You can claim tax deduction for expenses that are wholly and exclusively incurred in the production of income.
The following conditions must be met before any deductions are made:

  • The expenses must be revenue in nature, (This means that the expenses are incurred in the normal day-to-day operations of the company). Capital expenditure is not allowed as a tax deduction   Example: if you buy a new goods vehicle or a commercial property for own use)
  • The deduction must not be prohibited under the Income Tax Act Example: you may incur petrol costs in the day to day operations while driving your brand new Porsche, but the Act prohibits the deduction of all expenses related to S-Plate vehicles).
  • The expenses must be incurred. Contingent liability is not allowable as a tax deduction. Contingent liability refers to a liability that may be laden onto the debts of the company but the occurrence has not crystalized as of today.

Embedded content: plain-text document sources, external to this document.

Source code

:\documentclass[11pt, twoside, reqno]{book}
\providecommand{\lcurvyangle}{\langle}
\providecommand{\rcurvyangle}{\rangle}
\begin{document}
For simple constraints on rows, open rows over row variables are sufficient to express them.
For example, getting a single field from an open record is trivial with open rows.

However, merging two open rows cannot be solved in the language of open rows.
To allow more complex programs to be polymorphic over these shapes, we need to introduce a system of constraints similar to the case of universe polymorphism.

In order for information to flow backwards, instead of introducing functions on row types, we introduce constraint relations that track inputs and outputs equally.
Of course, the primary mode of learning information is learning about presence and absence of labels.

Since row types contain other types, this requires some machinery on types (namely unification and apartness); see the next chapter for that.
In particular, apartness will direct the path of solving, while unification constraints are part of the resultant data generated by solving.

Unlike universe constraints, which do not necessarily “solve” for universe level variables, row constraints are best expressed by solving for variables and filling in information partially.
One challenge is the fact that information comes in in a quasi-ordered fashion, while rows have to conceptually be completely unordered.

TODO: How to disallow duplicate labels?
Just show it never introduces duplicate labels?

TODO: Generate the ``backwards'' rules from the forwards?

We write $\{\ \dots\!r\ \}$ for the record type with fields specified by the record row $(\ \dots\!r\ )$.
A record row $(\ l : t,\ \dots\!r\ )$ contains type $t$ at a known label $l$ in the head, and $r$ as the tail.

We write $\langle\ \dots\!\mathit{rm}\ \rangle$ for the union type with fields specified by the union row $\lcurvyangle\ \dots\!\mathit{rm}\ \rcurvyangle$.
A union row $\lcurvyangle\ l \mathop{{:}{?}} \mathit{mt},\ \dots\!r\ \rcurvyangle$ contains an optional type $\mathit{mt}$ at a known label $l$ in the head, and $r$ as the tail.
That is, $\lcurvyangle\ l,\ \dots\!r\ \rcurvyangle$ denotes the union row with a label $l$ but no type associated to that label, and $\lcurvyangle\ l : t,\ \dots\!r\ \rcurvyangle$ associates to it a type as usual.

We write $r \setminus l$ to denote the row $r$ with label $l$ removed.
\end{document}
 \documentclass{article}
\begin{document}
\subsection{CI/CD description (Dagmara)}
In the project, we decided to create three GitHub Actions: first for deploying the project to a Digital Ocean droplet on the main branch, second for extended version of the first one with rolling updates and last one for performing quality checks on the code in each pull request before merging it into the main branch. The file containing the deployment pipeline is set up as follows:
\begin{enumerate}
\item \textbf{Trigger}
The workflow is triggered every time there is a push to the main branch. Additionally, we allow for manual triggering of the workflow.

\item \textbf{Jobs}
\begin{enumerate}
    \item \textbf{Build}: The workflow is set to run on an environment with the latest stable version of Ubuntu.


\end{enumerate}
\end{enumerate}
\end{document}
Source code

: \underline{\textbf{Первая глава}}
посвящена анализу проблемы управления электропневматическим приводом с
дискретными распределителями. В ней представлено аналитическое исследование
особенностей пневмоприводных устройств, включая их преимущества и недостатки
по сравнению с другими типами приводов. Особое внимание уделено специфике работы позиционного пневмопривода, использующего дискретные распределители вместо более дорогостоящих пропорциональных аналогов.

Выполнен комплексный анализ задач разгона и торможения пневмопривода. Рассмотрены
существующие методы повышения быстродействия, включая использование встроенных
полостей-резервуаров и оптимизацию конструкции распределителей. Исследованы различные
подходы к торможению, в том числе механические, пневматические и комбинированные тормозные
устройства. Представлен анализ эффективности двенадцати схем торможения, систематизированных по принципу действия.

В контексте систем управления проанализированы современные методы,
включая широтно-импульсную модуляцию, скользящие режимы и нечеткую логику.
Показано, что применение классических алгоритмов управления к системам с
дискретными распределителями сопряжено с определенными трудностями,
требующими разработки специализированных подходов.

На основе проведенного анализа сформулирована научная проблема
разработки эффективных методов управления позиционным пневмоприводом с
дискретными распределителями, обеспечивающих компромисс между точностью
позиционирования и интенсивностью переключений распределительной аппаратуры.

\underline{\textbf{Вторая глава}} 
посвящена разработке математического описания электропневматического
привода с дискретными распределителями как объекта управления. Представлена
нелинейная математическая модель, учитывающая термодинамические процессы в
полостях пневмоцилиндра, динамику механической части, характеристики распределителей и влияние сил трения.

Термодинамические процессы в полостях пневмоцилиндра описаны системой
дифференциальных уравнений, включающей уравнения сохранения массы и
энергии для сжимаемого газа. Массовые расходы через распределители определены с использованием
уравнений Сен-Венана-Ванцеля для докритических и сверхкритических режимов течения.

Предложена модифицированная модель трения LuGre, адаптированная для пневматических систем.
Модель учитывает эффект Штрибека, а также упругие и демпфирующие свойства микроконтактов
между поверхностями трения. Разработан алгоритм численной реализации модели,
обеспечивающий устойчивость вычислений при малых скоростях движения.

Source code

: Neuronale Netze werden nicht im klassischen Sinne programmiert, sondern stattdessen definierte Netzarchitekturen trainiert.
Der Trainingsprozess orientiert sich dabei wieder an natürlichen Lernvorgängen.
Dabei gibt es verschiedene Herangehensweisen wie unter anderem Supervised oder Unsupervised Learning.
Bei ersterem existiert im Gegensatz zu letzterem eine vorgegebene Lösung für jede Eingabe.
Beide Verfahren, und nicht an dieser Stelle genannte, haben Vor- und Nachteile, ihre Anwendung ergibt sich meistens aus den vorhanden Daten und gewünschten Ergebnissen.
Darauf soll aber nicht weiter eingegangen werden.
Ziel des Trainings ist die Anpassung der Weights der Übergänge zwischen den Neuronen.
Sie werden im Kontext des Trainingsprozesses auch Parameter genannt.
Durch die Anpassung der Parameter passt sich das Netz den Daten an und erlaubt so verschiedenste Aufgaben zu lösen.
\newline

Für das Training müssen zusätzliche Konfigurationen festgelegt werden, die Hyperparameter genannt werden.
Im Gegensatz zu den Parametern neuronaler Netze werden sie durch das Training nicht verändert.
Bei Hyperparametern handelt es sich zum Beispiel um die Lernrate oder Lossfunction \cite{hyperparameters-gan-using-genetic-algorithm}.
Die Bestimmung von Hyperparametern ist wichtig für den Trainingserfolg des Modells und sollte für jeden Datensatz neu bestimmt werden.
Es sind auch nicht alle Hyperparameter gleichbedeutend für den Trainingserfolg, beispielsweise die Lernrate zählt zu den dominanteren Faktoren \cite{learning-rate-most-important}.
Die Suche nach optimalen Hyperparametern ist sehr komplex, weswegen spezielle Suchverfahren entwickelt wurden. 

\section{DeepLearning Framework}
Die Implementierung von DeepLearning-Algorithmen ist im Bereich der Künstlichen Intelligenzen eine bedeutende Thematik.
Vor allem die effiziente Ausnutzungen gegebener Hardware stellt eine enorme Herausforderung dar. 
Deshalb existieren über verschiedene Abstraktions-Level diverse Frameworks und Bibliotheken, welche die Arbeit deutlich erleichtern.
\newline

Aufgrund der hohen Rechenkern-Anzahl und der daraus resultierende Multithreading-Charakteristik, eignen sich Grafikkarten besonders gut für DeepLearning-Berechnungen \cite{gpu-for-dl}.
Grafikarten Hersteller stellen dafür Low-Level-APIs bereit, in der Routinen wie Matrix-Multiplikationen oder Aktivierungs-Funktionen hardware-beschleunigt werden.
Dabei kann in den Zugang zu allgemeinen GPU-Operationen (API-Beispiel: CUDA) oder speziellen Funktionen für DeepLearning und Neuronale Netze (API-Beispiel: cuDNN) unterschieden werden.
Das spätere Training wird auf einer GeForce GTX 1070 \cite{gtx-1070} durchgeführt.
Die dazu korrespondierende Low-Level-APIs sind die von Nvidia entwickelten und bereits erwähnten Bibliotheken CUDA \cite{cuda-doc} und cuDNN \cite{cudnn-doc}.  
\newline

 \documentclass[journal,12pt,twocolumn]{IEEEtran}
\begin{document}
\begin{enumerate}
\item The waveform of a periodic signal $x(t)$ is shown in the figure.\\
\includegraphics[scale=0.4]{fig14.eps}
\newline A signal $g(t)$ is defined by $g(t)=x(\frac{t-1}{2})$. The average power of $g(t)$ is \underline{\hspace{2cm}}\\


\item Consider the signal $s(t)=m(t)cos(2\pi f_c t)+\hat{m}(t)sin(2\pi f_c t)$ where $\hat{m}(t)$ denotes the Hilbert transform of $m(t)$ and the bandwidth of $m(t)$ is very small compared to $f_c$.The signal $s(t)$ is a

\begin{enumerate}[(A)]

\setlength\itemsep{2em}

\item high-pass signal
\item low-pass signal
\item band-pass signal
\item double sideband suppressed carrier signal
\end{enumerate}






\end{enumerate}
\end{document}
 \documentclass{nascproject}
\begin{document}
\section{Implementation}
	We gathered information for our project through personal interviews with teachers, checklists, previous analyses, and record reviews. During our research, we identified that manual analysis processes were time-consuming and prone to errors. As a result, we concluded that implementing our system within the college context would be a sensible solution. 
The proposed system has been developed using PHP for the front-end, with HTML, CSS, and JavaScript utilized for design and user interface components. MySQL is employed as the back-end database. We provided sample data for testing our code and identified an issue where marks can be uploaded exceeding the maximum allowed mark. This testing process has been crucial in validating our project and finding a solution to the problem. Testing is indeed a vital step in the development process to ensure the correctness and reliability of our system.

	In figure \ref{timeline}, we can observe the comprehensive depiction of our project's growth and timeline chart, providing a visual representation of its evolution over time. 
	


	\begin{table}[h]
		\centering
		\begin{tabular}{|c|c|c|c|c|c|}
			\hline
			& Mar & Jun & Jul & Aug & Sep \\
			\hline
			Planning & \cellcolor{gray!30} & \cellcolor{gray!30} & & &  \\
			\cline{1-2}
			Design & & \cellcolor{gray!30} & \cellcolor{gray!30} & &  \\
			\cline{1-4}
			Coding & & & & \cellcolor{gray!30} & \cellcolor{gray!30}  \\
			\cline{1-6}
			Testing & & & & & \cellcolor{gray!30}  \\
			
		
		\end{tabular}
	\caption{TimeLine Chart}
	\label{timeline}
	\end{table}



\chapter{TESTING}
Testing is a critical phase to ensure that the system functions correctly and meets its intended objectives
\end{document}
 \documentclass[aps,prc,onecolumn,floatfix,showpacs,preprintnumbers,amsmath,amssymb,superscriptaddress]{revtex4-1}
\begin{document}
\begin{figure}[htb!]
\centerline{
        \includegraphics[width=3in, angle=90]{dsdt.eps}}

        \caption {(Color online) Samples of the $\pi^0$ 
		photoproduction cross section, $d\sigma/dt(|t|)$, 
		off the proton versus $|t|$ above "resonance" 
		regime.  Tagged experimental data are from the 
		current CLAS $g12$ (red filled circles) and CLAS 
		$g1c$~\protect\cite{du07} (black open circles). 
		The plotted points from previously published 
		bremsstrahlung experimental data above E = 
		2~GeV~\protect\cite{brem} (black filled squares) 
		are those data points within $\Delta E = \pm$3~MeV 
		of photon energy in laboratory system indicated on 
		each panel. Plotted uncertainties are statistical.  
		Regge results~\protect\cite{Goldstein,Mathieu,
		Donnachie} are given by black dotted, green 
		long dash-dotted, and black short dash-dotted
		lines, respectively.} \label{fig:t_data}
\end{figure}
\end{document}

Since time immemorial, it is generally considered that anything one gives or receives for free or without consideration gives happiness and deepens the relationship between persons. Now, why does this happen? Is it because we (the receiver of the gift) are not paying anything or that it raises the relationship to the next level by giving in consideration like trust, love and affection which is not valid consideration in law to cease the transfer as gift.

Gifts, in whatever form, whether cash or kind, is are a transfer of movable or immovable property from donor (Giver) to donee (Receiver) without any consideration in return. Without any consideration/No consideration is the ‘sine qua non’ of the term gift. So when this hallmark is replaced with even inadequate consideration, the transfer ceases to be gift. The expenses on gift can be incurred by one family member for another or by a distant relative or by a business for its clients.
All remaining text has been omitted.